● **Given records**:

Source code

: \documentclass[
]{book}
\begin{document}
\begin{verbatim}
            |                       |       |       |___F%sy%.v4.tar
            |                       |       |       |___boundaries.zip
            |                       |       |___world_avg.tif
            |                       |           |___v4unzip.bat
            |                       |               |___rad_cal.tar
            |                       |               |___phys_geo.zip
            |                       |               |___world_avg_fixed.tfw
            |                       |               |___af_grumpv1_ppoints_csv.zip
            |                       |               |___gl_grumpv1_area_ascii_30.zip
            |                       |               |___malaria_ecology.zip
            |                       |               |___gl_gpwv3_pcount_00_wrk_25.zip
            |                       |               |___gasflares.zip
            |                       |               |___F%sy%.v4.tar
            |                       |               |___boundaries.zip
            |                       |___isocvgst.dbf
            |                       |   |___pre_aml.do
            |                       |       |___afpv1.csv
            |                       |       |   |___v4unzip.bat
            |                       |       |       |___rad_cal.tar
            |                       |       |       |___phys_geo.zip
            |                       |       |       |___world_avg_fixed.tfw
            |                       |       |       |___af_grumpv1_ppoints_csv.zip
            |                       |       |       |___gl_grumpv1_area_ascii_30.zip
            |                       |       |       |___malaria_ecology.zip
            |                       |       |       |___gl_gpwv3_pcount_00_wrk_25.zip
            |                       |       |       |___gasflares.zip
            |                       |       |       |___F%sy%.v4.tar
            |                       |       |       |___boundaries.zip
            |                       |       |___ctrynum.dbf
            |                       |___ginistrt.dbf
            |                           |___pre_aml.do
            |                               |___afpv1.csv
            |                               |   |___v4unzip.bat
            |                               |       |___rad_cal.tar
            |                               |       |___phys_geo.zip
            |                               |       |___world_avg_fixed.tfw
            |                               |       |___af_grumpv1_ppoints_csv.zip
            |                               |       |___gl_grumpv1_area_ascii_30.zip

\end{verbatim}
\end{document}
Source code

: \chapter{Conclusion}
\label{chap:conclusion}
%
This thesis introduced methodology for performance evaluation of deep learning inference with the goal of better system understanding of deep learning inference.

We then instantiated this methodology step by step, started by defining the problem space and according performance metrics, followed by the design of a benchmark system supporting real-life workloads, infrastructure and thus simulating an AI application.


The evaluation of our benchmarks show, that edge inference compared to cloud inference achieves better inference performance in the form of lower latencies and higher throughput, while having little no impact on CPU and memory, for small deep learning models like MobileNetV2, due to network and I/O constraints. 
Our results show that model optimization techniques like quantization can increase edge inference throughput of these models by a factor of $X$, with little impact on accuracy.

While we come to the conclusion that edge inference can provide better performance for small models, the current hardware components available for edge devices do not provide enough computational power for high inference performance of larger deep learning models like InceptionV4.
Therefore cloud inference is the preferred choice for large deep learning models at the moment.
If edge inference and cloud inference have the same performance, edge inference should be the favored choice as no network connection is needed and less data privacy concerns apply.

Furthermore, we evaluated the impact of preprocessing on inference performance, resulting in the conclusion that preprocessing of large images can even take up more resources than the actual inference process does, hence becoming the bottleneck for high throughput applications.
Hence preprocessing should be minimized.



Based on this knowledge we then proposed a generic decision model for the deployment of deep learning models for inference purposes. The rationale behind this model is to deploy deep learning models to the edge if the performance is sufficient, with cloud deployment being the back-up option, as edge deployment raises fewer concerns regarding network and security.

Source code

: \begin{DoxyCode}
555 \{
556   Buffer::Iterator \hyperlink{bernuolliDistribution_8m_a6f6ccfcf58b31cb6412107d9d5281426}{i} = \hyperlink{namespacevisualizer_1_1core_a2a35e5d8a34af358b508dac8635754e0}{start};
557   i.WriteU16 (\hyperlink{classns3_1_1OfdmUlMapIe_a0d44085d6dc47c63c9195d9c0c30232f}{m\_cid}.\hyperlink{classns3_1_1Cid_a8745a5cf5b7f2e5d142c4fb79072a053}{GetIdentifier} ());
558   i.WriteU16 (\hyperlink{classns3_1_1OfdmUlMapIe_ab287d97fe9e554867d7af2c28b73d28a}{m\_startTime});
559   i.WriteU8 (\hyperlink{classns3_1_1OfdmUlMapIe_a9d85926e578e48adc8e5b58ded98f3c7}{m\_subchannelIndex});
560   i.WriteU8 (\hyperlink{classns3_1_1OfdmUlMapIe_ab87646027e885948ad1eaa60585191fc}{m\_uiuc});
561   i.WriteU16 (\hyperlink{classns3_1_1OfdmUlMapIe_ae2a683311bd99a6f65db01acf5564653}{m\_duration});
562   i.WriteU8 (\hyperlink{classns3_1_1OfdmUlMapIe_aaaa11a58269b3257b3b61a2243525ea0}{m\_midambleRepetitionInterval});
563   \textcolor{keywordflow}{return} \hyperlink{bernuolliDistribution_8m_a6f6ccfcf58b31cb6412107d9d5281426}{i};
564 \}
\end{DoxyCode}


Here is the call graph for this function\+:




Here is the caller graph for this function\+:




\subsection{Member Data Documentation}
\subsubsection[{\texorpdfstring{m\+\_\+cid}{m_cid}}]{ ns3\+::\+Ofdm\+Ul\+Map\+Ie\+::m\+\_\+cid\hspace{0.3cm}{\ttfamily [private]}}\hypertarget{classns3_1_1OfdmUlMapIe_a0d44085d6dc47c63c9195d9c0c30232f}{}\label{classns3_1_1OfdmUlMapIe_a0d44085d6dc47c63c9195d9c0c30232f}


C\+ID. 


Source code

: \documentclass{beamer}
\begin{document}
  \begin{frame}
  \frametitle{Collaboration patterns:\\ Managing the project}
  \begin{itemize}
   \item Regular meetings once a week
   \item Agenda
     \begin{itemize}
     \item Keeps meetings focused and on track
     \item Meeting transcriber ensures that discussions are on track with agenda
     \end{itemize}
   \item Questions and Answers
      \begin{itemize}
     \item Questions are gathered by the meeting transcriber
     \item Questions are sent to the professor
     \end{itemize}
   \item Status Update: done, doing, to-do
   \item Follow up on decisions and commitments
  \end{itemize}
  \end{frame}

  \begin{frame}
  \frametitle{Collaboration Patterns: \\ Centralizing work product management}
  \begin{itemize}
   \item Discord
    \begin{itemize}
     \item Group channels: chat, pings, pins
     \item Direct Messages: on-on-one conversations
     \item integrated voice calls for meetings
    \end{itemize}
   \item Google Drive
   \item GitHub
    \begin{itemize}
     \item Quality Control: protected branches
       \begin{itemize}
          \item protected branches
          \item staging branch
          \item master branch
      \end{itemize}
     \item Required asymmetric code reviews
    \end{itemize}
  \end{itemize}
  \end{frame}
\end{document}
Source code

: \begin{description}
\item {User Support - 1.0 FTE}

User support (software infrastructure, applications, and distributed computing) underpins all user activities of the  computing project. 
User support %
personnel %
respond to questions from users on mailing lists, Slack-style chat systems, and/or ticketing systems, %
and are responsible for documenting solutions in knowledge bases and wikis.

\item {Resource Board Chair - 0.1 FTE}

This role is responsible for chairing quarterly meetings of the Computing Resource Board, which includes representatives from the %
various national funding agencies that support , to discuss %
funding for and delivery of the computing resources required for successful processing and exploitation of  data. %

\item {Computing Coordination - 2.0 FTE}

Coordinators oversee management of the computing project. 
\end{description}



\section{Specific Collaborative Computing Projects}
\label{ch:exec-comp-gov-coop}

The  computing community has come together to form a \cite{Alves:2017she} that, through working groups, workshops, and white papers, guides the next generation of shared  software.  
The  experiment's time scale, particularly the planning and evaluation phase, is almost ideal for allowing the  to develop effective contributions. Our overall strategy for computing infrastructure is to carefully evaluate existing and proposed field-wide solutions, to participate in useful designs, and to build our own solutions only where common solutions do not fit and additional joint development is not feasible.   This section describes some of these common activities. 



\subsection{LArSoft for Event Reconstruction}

● **Work required**:
In the entries above, find every line with the word "knowledge" and list it.

● **Answer section**:
Based on this knowledge we then proposed a generic decision model for the deployment of deep learning models for inference purposes. The rationale behind this model is to deploy deep learning models to the edge if the performance is sufficient, with cloud deployment being the back-up option, as edge deployment raises fewer concerns regarding network and security.
and are responsible for documenting solutions in knowledge bases and wikis.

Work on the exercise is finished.